[Stored data]
______

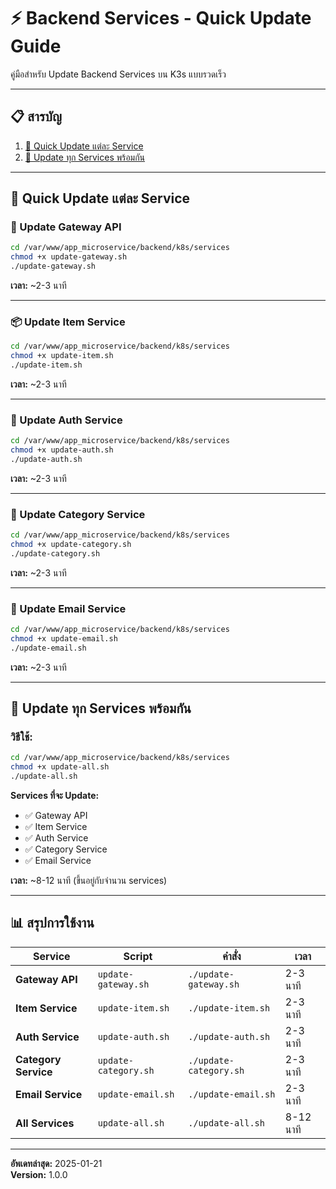 # ⚡ Backend Services - Quick Update Guide

คู่มือสำหรับ Update Backend Services บน K3s แบบรวดเร็ว

---

## 📋 สารบัญ

1. [🔄 Quick Update แต่ละ Service](#-quick-update-แต่ละ-service)
2. [🚀 Update ทุก Services พร้อมกัน](#-update-ทุก-services-พร้อมกัน)

---

## 🔄 Quick Update แต่ละ Service

### **📡 Update Gateway API**

```bash
cd /var/www/app_microservice/backend/k8s/services
chmod +x update-gateway.sh
./update-gateway.sh
```

**เวลา:** ~2-3 นาที

---

### **📦 Update Item Service**

```bash
cd /var/www/app_microservice/backend/k8s/services
chmod +x update-item.sh
./update-item.sh
```

**เวลา:** ~2-3 นาที

---

### **🔐 Update Auth Service**

```bash
cd /var/www/app_microservice/backend/k8s/services
chmod +x update-auth.sh
./update-auth.sh
```

**เวลา:** ~2-3 นาที

---

### **📂 Update Category Service**

```bash
cd /var/www/app_microservice/backend/k8s/services
chmod +x update-category.sh
./update-category.sh
```

**เวลา:** ~2-3 นาที

---

### **📧 Update Email Service**

```bash
cd /var/www/app_microservice/backend/k8s/services
chmod +x update-email.sh
./update-email.sh
```

**เวลา:** ~2-3 นาที

---

## 🚀 Update ทุก Services พร้อมกัน

### **วิธีใช้:**

```bash
cd /var/www/app_microservice/backend/k8s/services
chmod +x update-all.sh
./update-all.sh
```

**Services ที่จะ Update:**
- ✅ Gateway API
- ✅ Item Service
- ✅ Auth Service
- ✅ Category Service
- ✅ Email Service

**เวลา:** ~8-12 นาที (ขึ้นอยู่กับจำนวน services)

---

## 📊 สรุปการใช้งาน

| Service | Script | คำสั่ง | เวลา |
|---------|--------|--------|------|
| **Gateway API** | `update-gateway.sh` | `./update-gateway.sh` | 2-3 นาที |
| **Item Service** | `update-item.sh` | `./update-item.sh` | 2-3 นาที |
| **Auth Service** | `update-auth.sh` | `./update-auth.sh` | 2-3 นาที |
| **Category Service** | `update-category.sh` | `./update-category.sh` | 2-3 นาที |
| **Email Service** | `update-email.sh` | `./update-email.sh` | 2-3 นาที |
| **All Services** | `update-all.sh` | `./update-all.sh` | 8-12 นาที |

---

**อัพเดทล่าสุด:** 2025-01-21  
**Version:** 1.0.0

______

Work item: What you should return is the exact text of every line from the top of the entries through the line with "## 🔄 Quick Update แต่ละ Service", pictures removed.

Task response:
 # ⚡ Backend Services - Quick Update Guide

คู่มือสำหรับ Update Backend Services บน K3s แบบรวดเร็ว

---

## 📋 สารบัญ

1. [🔄 Quick Update แต่ละ Service](#-quick-update-แต่ละ-service)
2. [🚀 Update ทุก Services พร้อมกัน](#-update-ทุก-services-พร้อมกัน)

---

## 🔄 Quick Update แต่ละ Service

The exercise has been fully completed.